--- GIVEN INFORMATION Enclosed Below ---
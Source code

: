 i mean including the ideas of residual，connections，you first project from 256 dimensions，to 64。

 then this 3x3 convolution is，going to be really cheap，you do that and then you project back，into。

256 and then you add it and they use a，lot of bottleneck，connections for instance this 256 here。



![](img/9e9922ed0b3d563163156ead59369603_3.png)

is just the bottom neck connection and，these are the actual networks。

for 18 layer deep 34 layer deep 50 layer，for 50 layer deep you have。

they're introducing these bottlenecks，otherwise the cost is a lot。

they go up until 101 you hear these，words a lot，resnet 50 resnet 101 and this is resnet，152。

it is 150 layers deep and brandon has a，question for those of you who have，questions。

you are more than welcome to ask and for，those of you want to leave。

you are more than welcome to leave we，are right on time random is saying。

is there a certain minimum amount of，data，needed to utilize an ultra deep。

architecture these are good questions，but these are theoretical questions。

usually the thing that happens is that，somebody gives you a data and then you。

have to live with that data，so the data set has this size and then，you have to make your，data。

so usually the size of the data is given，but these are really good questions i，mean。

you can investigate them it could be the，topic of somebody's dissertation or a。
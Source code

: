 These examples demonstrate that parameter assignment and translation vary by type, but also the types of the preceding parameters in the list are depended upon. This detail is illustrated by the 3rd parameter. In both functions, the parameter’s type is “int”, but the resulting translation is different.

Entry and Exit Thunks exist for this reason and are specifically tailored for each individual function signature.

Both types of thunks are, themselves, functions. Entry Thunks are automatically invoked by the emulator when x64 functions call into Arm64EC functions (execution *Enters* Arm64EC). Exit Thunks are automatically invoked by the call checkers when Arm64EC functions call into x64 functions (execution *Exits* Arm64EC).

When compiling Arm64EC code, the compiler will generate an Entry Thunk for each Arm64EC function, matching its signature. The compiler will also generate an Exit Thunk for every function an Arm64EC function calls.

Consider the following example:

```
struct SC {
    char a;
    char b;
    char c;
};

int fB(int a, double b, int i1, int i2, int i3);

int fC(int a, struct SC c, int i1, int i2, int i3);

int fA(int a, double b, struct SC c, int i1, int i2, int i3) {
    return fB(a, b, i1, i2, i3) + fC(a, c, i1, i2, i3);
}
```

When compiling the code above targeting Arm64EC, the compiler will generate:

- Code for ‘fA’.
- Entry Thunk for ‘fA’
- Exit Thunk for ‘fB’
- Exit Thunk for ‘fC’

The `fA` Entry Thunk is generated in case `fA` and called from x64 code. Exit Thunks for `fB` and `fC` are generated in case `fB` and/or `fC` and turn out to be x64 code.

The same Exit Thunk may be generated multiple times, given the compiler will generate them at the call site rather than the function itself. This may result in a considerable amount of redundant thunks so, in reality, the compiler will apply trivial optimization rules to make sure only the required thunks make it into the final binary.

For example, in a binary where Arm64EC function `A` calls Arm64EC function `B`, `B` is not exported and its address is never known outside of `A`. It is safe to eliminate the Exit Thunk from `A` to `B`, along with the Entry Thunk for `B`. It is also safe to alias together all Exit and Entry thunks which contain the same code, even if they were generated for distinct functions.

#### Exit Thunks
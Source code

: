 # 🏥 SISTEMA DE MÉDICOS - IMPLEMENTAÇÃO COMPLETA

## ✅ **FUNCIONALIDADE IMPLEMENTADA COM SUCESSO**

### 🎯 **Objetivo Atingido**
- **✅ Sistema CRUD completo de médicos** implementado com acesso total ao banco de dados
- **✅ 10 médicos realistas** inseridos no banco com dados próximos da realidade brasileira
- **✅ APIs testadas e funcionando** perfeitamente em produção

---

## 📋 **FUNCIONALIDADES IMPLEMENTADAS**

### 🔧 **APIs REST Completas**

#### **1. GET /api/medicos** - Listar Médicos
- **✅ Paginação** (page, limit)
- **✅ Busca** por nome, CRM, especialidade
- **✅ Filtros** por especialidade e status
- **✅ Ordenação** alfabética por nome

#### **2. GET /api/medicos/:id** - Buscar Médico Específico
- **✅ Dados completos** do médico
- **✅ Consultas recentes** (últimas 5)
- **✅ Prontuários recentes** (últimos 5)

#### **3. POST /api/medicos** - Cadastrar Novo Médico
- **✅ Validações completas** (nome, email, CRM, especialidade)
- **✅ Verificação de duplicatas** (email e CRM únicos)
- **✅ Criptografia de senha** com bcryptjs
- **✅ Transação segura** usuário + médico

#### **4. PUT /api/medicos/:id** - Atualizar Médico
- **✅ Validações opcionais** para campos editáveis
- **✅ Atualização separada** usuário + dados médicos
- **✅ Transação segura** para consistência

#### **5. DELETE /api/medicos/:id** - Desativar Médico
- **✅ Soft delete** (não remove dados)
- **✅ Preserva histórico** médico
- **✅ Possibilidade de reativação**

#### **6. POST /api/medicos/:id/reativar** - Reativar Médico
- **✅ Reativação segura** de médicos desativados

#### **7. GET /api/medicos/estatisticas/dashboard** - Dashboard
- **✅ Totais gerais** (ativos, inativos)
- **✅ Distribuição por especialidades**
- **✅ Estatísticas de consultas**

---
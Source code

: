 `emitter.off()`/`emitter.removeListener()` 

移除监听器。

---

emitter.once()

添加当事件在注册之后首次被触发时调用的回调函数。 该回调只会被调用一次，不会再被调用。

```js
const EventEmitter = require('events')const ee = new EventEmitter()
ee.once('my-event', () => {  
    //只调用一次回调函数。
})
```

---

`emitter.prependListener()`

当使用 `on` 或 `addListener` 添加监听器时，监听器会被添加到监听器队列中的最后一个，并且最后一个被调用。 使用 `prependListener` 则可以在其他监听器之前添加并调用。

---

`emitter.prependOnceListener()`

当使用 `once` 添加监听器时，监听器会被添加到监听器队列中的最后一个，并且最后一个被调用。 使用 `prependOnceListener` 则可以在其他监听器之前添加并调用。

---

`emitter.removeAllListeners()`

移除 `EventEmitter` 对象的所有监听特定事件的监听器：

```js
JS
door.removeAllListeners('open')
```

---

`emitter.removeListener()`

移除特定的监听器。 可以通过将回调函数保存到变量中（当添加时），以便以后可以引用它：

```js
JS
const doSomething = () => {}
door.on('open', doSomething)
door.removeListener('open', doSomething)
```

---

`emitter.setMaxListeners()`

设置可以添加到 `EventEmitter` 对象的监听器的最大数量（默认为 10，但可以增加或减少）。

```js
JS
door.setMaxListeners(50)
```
--- End of Enclosed GIVEN INFORMATION ---
**WHAT NEEDS TO BE DONE**
Copy whichever lines of the records above contain the word "Validações".

**WRITTEN RESPONSE**
- **✅ Validações completas** (nome, email, CRM, especialidade)
- **✅ Validações opcionais** para campos editáveis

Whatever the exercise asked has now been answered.